Extreme changes in body temperature are associated with increased BBB permeability. Kiyatkin and Sharma (2009) reported that both hyperthermia and hypothermia alter BBB function. Brains of rats, warmed to reach temperatures of 38.5–42°C, showed increases in albumin, GFAP-positive cells, water content and sodium, potassium and chloride concentrations, suggestive of brain edema. Moreover, the extent of BBB disruption was correlated with body temperature. Microwave-induced brain hyperthermia also results in horseradish peroxidase extravasation into the brain when brain temperatures were heated and maintained at 44.3°C for 30 min and 42.5°C for 60 min (Moriyama et al., 1991). Similarly, brain temperatures measured at hypothermic temperatures of 32–33°C also produced BBB leakage but to a lesser extent than hyperthermia (Kiyatkin and Sharma, 2009) and did not result in increases in brain water or ion content. These data suggest that alterations in brain temperatures alone can increase permeability of the BBB.
The role of oxidative stress in BBB disruption has been well-characterized. Oxidative stress is associated with BBB disruption in a variety of neurodegenerative disorders that have concomitant BBB disruption. Moreover, attenuation of oxidative damage is associated with protection against BBB damage (Kamada et al., 2007; Sharma et al., 2007; Ji et al., 2010, 2012; Price et al., 2012; Zehendner et al., 2013). Cerebrovascular endothelial cells in culture are damaged by 4-hydroxynonenal (HNE) (Karlhuber et al., 1997) and oxidized low-density lipoprotein (LDL), both of which are prevented by the antioxidant, resveratrol (Lin et al., 2010). Additionally, the free radical scavenger, edaravone, prevents oxidative stress, decreases in the BBB structural tight junction protein occludin, and increased BBB permeability to sodium-fluorescein produced by tissue plasminogen activator (tPA) in rats (Lukic-Panin et al., 2010). Furthermore, transgenic mice overexpressing copper/zinc superoxide dismutase are resistant to ischemia-induced free radical production and Evans blue leakage (Kim et al., 2001). In contrast, decreased copper/zinc superoxide dismutase activity enhances ischemia-induced edema in mice (Kondo et al., 1997). Together these findings illustrate a prominent role for oxidative stress in BBB damage after a variety of insults.

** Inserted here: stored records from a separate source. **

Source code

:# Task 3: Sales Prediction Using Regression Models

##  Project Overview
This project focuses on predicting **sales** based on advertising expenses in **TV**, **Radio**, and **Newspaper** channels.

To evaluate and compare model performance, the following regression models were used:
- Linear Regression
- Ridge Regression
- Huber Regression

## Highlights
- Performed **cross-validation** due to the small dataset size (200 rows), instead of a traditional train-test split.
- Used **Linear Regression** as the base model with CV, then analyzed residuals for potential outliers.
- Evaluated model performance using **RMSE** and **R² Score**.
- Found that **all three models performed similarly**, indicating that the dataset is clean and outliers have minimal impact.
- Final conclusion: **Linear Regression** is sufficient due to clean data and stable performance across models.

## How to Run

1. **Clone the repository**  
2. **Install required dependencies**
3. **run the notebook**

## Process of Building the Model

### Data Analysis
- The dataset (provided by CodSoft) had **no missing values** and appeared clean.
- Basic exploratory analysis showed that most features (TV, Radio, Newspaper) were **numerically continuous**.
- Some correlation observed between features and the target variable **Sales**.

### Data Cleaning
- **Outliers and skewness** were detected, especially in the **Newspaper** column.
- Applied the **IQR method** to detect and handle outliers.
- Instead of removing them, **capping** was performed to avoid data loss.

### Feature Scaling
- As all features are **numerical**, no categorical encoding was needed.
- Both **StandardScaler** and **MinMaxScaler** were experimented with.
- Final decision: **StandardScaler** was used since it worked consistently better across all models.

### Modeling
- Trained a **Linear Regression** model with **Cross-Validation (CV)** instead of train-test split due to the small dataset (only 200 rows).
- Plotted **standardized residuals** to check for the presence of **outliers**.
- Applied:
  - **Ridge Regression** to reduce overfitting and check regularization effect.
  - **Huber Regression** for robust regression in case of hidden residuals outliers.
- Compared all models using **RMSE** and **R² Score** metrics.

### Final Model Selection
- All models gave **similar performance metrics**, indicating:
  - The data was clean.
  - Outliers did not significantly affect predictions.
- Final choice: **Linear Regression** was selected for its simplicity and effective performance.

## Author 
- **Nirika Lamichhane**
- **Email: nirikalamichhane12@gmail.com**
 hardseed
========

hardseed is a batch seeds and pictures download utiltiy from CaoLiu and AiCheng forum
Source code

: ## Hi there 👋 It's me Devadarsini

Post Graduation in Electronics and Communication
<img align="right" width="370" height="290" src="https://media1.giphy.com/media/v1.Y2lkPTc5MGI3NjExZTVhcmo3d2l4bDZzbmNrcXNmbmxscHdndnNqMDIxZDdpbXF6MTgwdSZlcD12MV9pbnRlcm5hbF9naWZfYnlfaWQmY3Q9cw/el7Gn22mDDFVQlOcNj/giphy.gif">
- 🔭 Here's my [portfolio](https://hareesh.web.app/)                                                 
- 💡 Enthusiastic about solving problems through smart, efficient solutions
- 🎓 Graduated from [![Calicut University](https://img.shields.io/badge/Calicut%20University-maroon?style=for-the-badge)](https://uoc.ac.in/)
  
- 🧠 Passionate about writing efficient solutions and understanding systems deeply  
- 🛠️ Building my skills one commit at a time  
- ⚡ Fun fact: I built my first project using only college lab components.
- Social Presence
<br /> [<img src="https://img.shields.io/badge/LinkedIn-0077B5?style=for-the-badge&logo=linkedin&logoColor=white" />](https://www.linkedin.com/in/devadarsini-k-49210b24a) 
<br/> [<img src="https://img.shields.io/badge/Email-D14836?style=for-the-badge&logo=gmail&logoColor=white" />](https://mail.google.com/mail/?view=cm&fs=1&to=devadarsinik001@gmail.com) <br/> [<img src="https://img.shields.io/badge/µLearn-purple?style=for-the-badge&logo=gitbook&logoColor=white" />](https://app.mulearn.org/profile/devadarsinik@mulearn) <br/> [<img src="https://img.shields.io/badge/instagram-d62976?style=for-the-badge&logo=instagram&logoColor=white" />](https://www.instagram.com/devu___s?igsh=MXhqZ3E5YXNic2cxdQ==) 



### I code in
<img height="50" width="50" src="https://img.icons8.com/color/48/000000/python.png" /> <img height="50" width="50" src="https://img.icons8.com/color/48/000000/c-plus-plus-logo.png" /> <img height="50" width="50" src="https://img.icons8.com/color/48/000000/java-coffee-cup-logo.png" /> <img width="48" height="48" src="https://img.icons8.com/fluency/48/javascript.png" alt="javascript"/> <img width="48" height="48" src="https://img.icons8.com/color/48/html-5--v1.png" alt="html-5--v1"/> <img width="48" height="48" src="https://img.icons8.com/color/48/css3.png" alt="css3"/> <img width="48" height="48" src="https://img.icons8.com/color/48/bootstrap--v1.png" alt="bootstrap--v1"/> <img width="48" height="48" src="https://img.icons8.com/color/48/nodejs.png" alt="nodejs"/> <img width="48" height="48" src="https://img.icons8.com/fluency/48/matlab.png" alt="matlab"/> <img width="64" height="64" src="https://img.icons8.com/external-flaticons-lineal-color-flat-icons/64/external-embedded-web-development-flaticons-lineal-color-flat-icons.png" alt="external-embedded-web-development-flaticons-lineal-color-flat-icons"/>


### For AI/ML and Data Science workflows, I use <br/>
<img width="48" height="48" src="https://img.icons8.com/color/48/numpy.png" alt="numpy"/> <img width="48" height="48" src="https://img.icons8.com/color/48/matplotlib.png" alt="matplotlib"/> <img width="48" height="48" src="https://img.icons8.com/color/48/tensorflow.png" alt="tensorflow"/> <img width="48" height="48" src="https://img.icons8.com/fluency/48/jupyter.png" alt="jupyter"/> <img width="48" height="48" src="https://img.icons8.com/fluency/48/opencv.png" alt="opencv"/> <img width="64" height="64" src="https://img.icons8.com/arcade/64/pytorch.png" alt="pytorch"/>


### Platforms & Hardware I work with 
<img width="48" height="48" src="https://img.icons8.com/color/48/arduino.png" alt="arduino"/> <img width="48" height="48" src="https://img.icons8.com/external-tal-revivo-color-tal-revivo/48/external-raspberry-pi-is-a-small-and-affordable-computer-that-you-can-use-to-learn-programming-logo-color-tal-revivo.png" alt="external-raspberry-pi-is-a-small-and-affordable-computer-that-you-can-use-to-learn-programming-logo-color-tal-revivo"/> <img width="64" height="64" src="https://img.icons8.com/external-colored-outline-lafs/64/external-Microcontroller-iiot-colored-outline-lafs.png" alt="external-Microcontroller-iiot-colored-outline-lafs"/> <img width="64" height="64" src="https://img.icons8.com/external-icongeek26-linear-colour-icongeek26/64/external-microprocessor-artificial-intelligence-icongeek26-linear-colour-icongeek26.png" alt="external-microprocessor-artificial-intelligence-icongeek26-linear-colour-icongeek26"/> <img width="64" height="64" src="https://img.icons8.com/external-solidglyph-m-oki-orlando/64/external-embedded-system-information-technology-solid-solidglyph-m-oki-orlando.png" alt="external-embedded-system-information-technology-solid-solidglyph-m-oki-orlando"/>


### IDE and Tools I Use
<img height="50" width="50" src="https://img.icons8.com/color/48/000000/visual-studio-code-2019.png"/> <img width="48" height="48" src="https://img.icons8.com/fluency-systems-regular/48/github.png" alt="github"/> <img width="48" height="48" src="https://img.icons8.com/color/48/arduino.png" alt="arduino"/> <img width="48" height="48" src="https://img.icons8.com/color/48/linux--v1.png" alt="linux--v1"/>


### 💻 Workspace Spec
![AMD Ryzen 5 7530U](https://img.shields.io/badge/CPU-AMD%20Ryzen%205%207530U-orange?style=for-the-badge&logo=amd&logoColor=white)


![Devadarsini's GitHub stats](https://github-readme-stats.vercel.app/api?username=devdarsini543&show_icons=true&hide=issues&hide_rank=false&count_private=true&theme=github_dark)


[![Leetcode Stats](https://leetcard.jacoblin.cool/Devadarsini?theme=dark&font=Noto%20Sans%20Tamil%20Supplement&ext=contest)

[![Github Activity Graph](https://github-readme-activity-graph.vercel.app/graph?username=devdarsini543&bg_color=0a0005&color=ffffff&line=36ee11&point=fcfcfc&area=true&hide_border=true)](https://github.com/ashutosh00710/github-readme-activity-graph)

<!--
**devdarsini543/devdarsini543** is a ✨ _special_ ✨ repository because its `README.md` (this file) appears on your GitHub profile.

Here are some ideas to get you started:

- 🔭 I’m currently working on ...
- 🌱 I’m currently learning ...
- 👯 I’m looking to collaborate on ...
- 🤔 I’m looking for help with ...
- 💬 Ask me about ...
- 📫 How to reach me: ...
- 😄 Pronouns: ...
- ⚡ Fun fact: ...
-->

Mitochondrial dysfunction produces ROS and is also associated with BBB disruption in the context of Parkinson's Disease (PD) and Huntington's Disease (HD). Intrastriatal injection of the mitochondrial toxin 3-nitropropionic acid (3-NP), used as a model of HD, produced extravasation of Evans blue into the brain parenchyma as early as 3 h after administration of 3-NP while Evans blue extravasation and increased brain water content persisted for as long as 3 days after intrastriatal administration of 3-NP (Sato et al., 1997).
Excess extracellular glutamate can also lead to ROS and RNS production and possibly BBB disruption. Activation of ionotropic calcium permeable glutamate receptors, such as NMDA and AMPA receptors, results in an increase in intracellular calcium and subsequent activation of caspases and calpains as well as production of nitric oxide and reactive oxygen species (Siman and Noszek, 1988; Izumi et al., 1992). Consequently, increases in extracellular glutamate can be toxic to brain endothelial cells since they express NMDA receptors (Krizbai et al., 1998) and respond with increases in calcium influx and oxidative stress (Sharp et al., 2005; Neuhaus et al., 2011). In addition, exposure to glutamate decreases expression of the brain endothelial cell transmembrane protein, occludin (Andras et al., 2007; Neuhaus et al., 2011). Furthermore, increases in BBB permeability have been observed in response to seizure activity produced by a variety of convulsive agents (Nitsch and Klatzo, 1983; Pont et al., 1995) but it is unclear whether BBB disruption is a cause or consequence of seizure activity (for review, see Oby and Janigro, 2006). Thus, while excess extracellular glutamate likely contributes to BBB disruption, further studies are required to determine the role of glutamate in BBB disruption.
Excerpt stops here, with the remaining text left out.